2. Take Your Training Days Slow
Training is one thing, but the time around your training also requires a cautious approach. Ensure that your workspace is appropriately comfortable, straighten your posture frequently, and stretch your body at regular intervals. Take these days slow to save your joints for later.
3. Focus on Your Diet
If you’re eating too much sugar or refined carbs, then you are adding unnecessary pounds to your frame as well as potentially provoking further inflammation. Keep your meals healthy with an abundance of fruit and vegetables, while consuming as many omega-3 food sources as possible (such as flaxseeds, soybeans, and fish).
4. Try Water Aerobics
Every athlete’s overall fitness would improve with a little bit of cross-training. And when it comes to low-impact exercises which place minimal pressure on the joints, nothing will beat the weightlessness of a swimming pool. Every muscle group gets activated, your cardiovascular stamina will increase, and you will shed those excess pounds in record time.
5. Walk and Cycle
Before you leap straight into your running training, you may want to start with a few walking sessions. By gradually increasing your distance and speed, you will not only strengthen your muscles but you also get to enjoy fresh outdoor air. Another fantastic option for a low-impact workout would be cycling, but be aware of any wrists issues. If you are in pain, consider purchasing some compression gloves to reduce inflammation and stiffness in your hands and wrists.
6. Take Classes
Whether you’re interested in pilates, yoga, or tai chi, any of these practices can be very advantageous to your training as a whole. You can work at your own pace while stretching out your muscles, developing an improved sense of balance, and clearing your mind all at the same time. Once again, please speak to your doctor beforehand and always inform your instructor about any conditions.

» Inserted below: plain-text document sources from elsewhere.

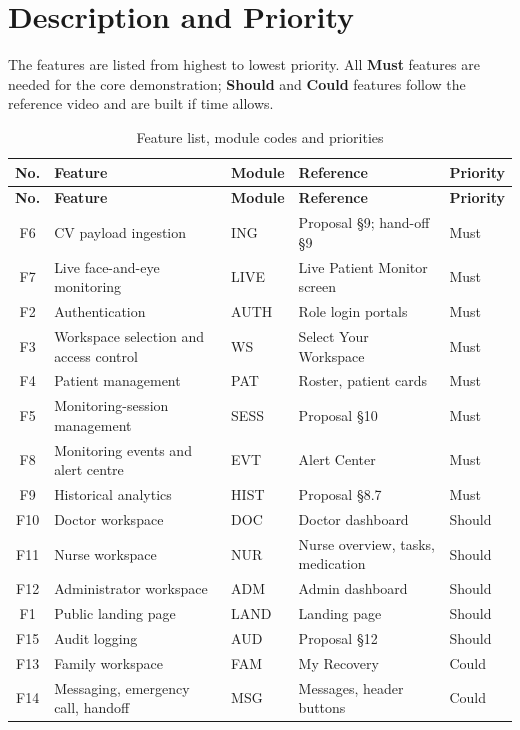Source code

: \documentclass[a4paper,11pt]{scrreprt}
\begin{document}
\section{Description and Priority}\label{sec:features}
The features are listed from highest to lowest priority. All \textbf{Must} features are needed for the core demonstration; \textbf{Should} and \textbf{Could} features follow the reference video and are built if time allows.

\begin{longtable}{@{}c>{\raggedright\arraybackslash}p{4.6cm}l>{\raggedright\arraybackslash}p{4.3cm}>{\raggedright\arraybackslash}p{2.4cm}@{}}
\caption{Feature list, module codes and priorities}\label{tab:features}\\
\toprule \textbf{No.} & \textbf{Feature} & \textbf{Module} & \textbf{Reference} & \textbf{Priority}\\ \midrule \endfirsthead
\toprule \textbf{No.} & \textbf{Feature} & \textbf{Module} & \textbf{Reference} & \textbf{Priority}\\ \midrule \endhead
\bottomrule \endfoot
F6 & CV payload ingestion & ING & Proposal \S9; hand-off \S9 & Must\\
F7 & Live face-and-eye monitoring & LIVE & Live Patient Monitor screen & Must\\
F2 & Authentication & AUTH & Role login portals & Must\\
F3 & Workspace selection and access control & WS & Select Your Workspace & Must\\
F4 & Patient management & PAT & Roster, patient cards & Must\\
F5 & Monitoring-session management & SESS & Proposal \S10 & Must\\
F8 & Monitoring events and alert centre & EVT & Alert Center & Must\\
F9 & Historical analytics & HIST & Proposal \S8.7 & Must\\
F10 & Doctor workspace & DOC & Doctor dashboard & Should\\
F11 & Nurse workspace & NUR & Nurse overview, tasks, medication & Should\\
F12 & Administrator workspace & ADM & Admin dashboard & Should\\
F1 & Public landing page & LAND & Landing page & Should\\
F15 & Audit logging & AUD & Proposal \S12 & Should\\
F13 & Family workspace & FAM & My Recovery & Could\\
F14 & Messaging, emergency call, handoff & MSG & Messages, header buttons & Could\\
\end{longtable}
\end{document}
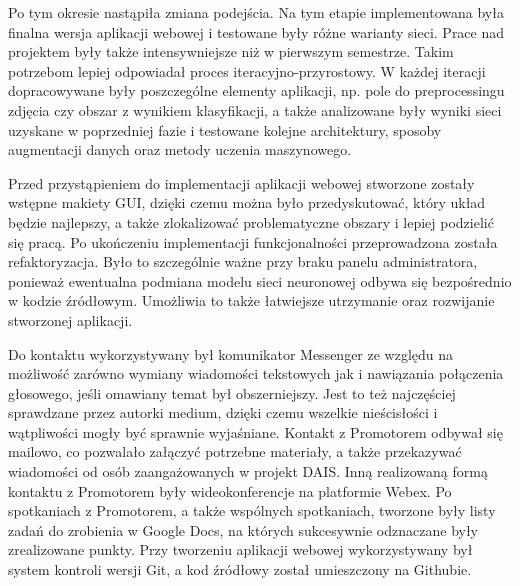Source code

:\documentclass[polish,12pt]{aghthesis}
\begin{document}
Po tym okresie nastąpiła zmiana podejścia. Na tym etapie implementowana była finalna wersja aplikacji webowej i testowane były różne warianty sieci. Prace nad projektem były także intensywniejsze niż w pierwszym semestrze. Takim potrzebom lepiej odpowiadał proces iteracyjno-przyrostowy. W każdej iteracji dopracowywane były poszczególne elementy aplikacji, np. pole do preprocessingu zdjęcia czy obszar z wynikiem klasyfikacji, a także analizowane były wyniki sieci uzyskane w poprzedniej fazie i testowane kolejne architektury, sposoby augmentacji danych oraz metody uczenia maszynowego.

Przed przystąpieniem do implementacji aplikacji webowej stworzone zostały wstępne makiety GUI, dzięki czemu można było przedyskutować, który układ będzie najlepszy, a także zlokalizować problematyczne obszary i lepiej podzielić się pracą. Po ukończeniu implementacji funkcjonalności przeprowadzona została refaktoryzacja. Było to szczególnie ważne przy braku panelu administratora, ponieważ ewentualna podmiana modelu sieci neuronowej odbywa się bezpośrednio w kodzie źródłowym. Umożliwia to także łatwiejsze utrzymanie oraz rozwijanie stworzonej aplikacji.
\par
Do kontaktu wykorzystywany był komunikator Messenger ze względu na możliwość zarówno wymiany wiadomości tekstowych jak i nawiązania połączenia głosowego, jeśli omawiany temat był obszerniejszy. Jest to też najczęściej sprawdzane przez autorki medium, dzięki czemu wszelkie nieścisłości i wątpliwości mogły być sprawnie wyjaśniane. Kontakt z Promotorem odbywał się mailowo, co pozwalało załączyć potrzebne materiały, a także przekazywać wiadomości od osób zaangażowanych w projekt DAIS. Inną realizowaną formą kontaktu z Promotorem były wideokonferencje na platformie Webex.
Po spotkaniach z Promotorem, a także wspólnych spotkaniach, tworzone były listy zadań do zrobienia w Google Docs, na których sukcesywnie odznaczane były zrealizowane punkty. 
Przy tworzeniu aplikacji webowej wykorzystywany był system kontroli wersji Git, a kod źródłowy został umieszczony na Githubie. 
\end{document}
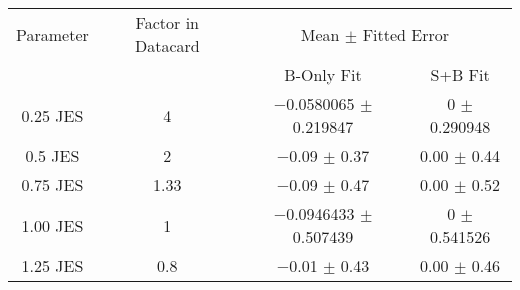 \begin{scriptsize}
\begin{table}
\centering
\begin{tabular}{cccc}
\toprule
Parameter & Factor in Datacard & \multicolumn{2}{c}{{Mean $\pm$ Fitted Error}}\\
 & & {B-Only Fit} & {S+B Fit}\\
\midrule
\num{0.25} JES & 4 & \num{-0.0580065} $\pm$ \num{0.219847} & \num{0} $\pm$ \num{0.290948}\\
\num{0.5} JES & 2 & \num{-0.09} $\pm$ \num{0.37} & \num{+0.00} $\pm$ \num{0.44}\\
\num{0.75} JES & \num{1.33} & \num{-0.09} $\pm$ \num{0.47} & \num{+0.00} $\pm$ \num{0.52}\\
\num{1.00} JES & 1 & \num{-0.0946433} $\pm$ \num{0.507439} & \num{0} $\pm$ \num{0.541526}\\
\num{1.25} JES & \num{0.8} & \num{-0.01} $\pm$ \num{0.43} & \num{+0.00} $\pm$ \num{0.46}\\
\bottomrule
\end{tabular}
\end{table}
\end{scriptsize}
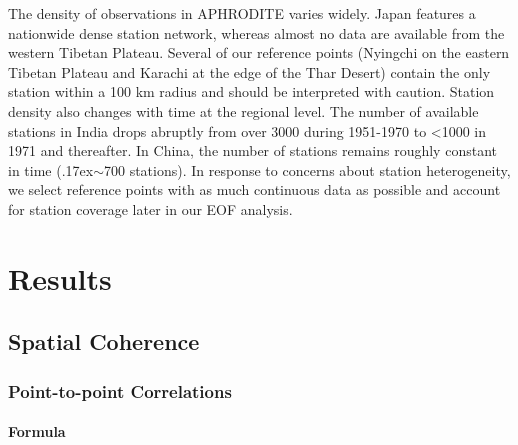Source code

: \documentclass[12pt]{article}
\newcommand{\mytilde}{\raise.17ex\hbox{$\scriptstyle\mathtt{\sim}$}}	%
\begin{document}
	The density of observations in APHRODITE varies widely. Japan features a nationwide dense station network, whereas almost no data are available from the western Tibetan Plateau. Several of our reference points (Nyingchi on the eastern Tibetan Plateau and Karachi at the edge of the Thar Desert) contain the only station within a 100 km radius and should be interpreted with caution. Station density also changes with time at the regional level. The number of available stations in India drops abruptly from over 3000 during 1951-1970 to \textless1000 in 1971 and thereafter. In China, the number of stations remains roughly constant in time (\mytilde 700 stations). In response to concerns about station heterogeneity, we select reference points with as much continuous data as possible and account for station coverage later in our EOF analysis.
	
\section{Results}

\subsection{Spatial Coherence}

\subsubsection{Point-to-point Correlations}

\paragraph{Formula}
\end{document}
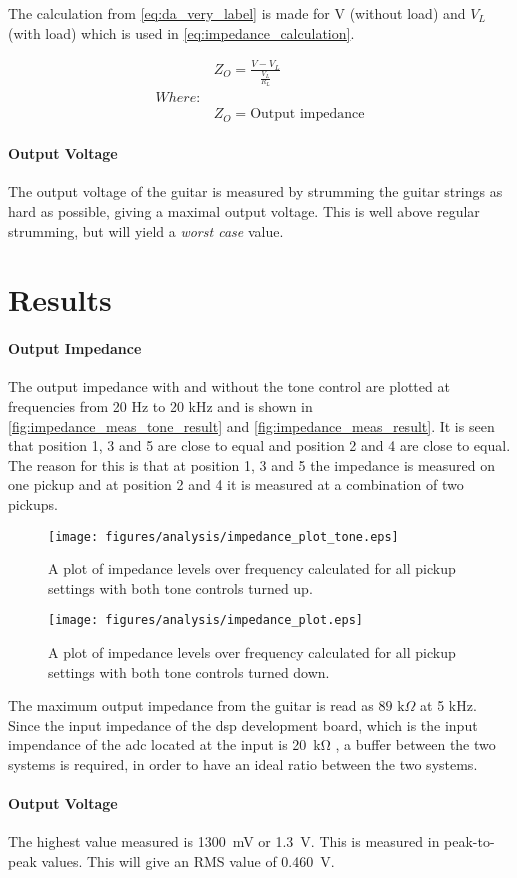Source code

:The calculation from \autoref{eq:da_very_label} is made for V (without load) and $V_L$ (with load) which is used in \autoref{eq:impedance_calculation}.  

\begin{align}	
	&Z_O=\frac{V-V_L}{\frac{V_L}{R_L}} \label{eq:impedance_calculation} \\
	Where:& \nonumber \\
	&Z_O = \text{Output impedance} \nonumber
\end{align}	

\paragraph{Output Voltage}
The output voltage of the guitar is measured by strumming the guitar strings as hard as possible, giving a maximal output voltage. This is well above regular strumming, but will yield a \textit{worst case} value.

\section{Results}
\paragraph{Output Impedance}
The output impedance with and without the tone control are plotted at frequencies from 20 Hz to 20 kHz and is shown in \autoref{fig:impedance_meas_tone_result} and \autoref{fig:impedance_meas_result}. It is seen that position 1, 3 and 5 are close to equal and position 2 and 4 are close to equal. The reason for this is that at position 1, 3 and 5 the impedance is measured on one pickup and at position 2 and 4 it is measured at a combination of two pickups.  
\begin{figure}[htbp]
	\centering
	\texttt{[image: figures/analysis/impedance\_plot\_tone.eps]}
	\caption{A plot of impedance levels over frequency calculated for all pickup settings with both tone controls turned up.}
	\label{fig:impedance_meas_tone_result}
\end{figure}

\begin{figure}[htbp]
	\centering
	\texttt{[image: figures/analysis/impedance\_plot.eps]}
	\caption{A plot of impedance levels over frequency calculated for all pickup settings with both tone controls turned down.}
	\label{fig:impedance_meas_result}
\end{figure}

The maximum output impedance from the guitar is read as $89 \text{ k}\Omega$ at 5 kHz. Since the input impedance of the \gls{dsp} development board, which is the input impendance of the \gls{adc} located at the input is \SI{20}{\kilo\ohm} \citep{dspadc}, a buffer between the two systems is required, in order to have an ideal ratio between the two systems. 

\paragraph{Output Voltage}
The highest value measured is \SI{1300}{\milli\volt} or \SI{1.3}{\volt}. This is measured in peak-to-peak values.
This will give an RMS value of \SI{0.460}{\volt}.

7. Modify Your Running Style
When you finally hit the road, your primary concern should be the impact of your foot against the floor. To lessen the strike, experiment with different running techniques, such as the shortening your strides to lighten the weight of each step, or intermittently slowing down to a walk. Do not concern yourself with conquering your best time, focus on reaching the end!
8. Run on Softer Terrain
It’s important to remember that the more cushioned your landing is, the less impact it will have on your joints. A soft nature trail or a treadmill are smart options, but it’s also a good idea to regularly switch up your training terrain in order to prevent overuse injuries. Furthermore, never overlook the importance of wearing the correct shoes, as ill-fitting ones can seriously mess with your body’s alignment and cause joint tension very quickly.
9. Warm Up Extensively
Unfortunately, those living with arthritis need to warm up much more rigorously than their competitors. This is because your cold, inflexible muscles can severely aggravate any underlying issues and may stop your journey long before the finish line. Make it a priority to spend a decent amount of time dynamically stretching your limbs out and taking a walk until your muscles are heated and ready to go.
10. Listen to Your Body
It’s always satisfying to push your limits, but it’s also important to know when to slow down and even more important to know when to stop. If you increase your training too hard or too fast, your joints may inflame which could require a lengthy recovery period just to get back to square one. Rather feel it out by noting your aches, then taking a small break whenever these pains appear to persist or escalate.